Someone already linked Notion.so and you didn't seem to find it complex enough?
The reality is there's a continuum between what is fluff and what is providing value you don't see.
I agree a lot of web development ceremony is misguided and of dubious benefit, but you're seemingly against even basic state propagation.
But you also seem biased in thinking of systems where you can hold the whole thing in your head.
When a site like Facebook shows you a chat message, there are is the an iceberg of functionality that you don't see and can't imagine with that bias.
You think "I'd just use JS and add a div styled like X", and Facebook probably has more JS to enable defining what X looks like because that div can have anything from a text message, to a video, to a chess move from a FB game, than you can picture for an entire site.
The analytics and tapbacks and a million little features that would make for hundreds of listeners on some seemingly simple component
—
At the end of the day not everyone is making Facebook, so I agree people are complicating things for dubious benefit, but not so much that basic React is problematic: even for small applications it's a cheap way to support the "combinatorial explosion of edge cases" problem of product development.
You add one edge case to a state change you wired with plain JS and things are fine. But then you add an edge case to that edge case, and so on, and eventually you'll either just have a worse version of what React offers, or an unapproachable mess of code.

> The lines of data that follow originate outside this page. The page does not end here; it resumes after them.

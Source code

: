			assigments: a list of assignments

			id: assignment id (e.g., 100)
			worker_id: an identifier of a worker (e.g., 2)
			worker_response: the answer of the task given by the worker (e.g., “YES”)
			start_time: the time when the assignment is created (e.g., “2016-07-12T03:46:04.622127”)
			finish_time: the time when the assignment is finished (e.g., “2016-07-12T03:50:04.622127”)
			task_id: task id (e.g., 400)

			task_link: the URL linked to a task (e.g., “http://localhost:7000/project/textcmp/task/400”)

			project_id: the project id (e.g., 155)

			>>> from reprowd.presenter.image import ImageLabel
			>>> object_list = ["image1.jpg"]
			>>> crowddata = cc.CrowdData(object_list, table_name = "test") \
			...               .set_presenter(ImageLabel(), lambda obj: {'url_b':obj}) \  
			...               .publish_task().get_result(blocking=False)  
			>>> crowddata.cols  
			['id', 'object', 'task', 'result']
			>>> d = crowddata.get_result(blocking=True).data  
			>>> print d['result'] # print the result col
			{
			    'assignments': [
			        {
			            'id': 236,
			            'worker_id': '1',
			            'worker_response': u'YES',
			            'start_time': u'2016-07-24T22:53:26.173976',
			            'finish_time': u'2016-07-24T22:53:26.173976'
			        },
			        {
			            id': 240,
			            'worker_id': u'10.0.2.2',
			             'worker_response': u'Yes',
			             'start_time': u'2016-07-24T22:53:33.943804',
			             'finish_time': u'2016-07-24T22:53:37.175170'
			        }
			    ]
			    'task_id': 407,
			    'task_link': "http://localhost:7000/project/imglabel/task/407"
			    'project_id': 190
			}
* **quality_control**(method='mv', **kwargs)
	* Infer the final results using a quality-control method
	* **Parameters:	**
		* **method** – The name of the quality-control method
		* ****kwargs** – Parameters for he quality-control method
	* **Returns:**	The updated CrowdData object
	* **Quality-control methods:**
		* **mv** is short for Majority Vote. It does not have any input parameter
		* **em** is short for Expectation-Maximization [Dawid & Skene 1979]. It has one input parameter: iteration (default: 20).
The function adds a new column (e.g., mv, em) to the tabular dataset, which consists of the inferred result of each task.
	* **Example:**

So not easy for everybody here to look at and discuss.
If there is not a single public website out there which benefits from frontend frameworks with data-biding components, that probably tells us something.
I mean it does tell us something they have logins: it's expensive to build complex single page applications
There's no incentive to do that for free and in the open.
I started my comment by explaining why you're not going to find the golden case you're digging for: even when provided you'll haughtily share how jQuery could do everything shown, and as I explained you don't see most of what is being done.
Everything is easy until it's not. Maybe you should share examples of things you worked on with a larger team and show us that we're overestimating the limitations of manual state updates.
If in this gigantic sample of websites, not a single one benefits from the techniques which people here describe as essential to build complex UIs - that would tell us that this is either false or that there are not complex UIs on the open web. The latter being unlikely, given the size and variety of sites out there.
If a V12 is so powerful, show me an economy car with a V12.
If in all of the economy cars in existence, none has a V12, then either it's a false statement, or there are not V12s in economy cars. The latter being unlikely, given the size of the economy car market and the variety of models out there
In PHP, you can just throw a php file on a webserver and it works. To update, you just update the file. You don't have to restart anything.
On the dev machine, you can just have Vim in one window and Firefox in the other, change code, hit F5, and you see what you did.
I don't like having to run a code watching process which then recompiles the whole codebase every time I save a file.